# PROBLEM STATEMENT
Begin at the line containing "at 07:08 PM</span>" in the data below and go on through the line containing "I agree that", repeating each line exactly; include both ends and no other line.

[Stored data entries]
* * * * * * * * *

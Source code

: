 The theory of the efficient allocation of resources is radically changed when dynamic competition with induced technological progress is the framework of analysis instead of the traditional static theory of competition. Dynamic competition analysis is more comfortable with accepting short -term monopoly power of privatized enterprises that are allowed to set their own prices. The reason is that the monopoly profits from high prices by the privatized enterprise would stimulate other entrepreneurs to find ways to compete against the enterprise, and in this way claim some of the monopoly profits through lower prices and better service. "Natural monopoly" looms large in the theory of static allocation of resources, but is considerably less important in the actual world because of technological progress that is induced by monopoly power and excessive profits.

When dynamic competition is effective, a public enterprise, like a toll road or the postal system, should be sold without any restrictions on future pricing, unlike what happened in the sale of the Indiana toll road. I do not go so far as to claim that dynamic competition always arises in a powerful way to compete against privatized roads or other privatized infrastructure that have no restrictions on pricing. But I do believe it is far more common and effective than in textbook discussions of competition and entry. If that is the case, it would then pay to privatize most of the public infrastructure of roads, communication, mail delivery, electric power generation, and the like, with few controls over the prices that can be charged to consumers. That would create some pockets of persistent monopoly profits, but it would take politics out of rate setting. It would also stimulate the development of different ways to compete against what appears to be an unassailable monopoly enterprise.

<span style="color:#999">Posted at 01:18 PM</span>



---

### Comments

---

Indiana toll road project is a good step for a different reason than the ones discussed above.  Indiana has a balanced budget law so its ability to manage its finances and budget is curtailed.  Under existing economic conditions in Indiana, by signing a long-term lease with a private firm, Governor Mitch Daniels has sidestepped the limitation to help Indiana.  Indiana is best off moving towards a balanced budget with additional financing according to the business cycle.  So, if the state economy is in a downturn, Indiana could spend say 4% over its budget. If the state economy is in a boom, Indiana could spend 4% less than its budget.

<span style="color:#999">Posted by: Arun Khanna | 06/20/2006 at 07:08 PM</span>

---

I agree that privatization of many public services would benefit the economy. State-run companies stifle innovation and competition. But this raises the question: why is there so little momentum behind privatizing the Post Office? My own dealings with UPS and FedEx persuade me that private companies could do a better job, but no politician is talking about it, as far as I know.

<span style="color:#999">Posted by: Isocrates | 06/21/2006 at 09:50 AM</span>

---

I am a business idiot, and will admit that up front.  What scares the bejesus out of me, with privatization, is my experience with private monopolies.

* * * * * * * * *

# EXERCISE RESPONSE
<span style="color:#999">Posted by: Arun Khanna | 06/20/2006 at 07:08 PM</span>

---

I agree that privatization of many public services would benefit the economy. State-run companies stifle innovation and competition. But this raises the question: why is there so little momentum behind privatizing the Post Office? My own dealings with UPS and FedEx persuade me that private companies could do a better job, but no politician is talking about it, as far as I know.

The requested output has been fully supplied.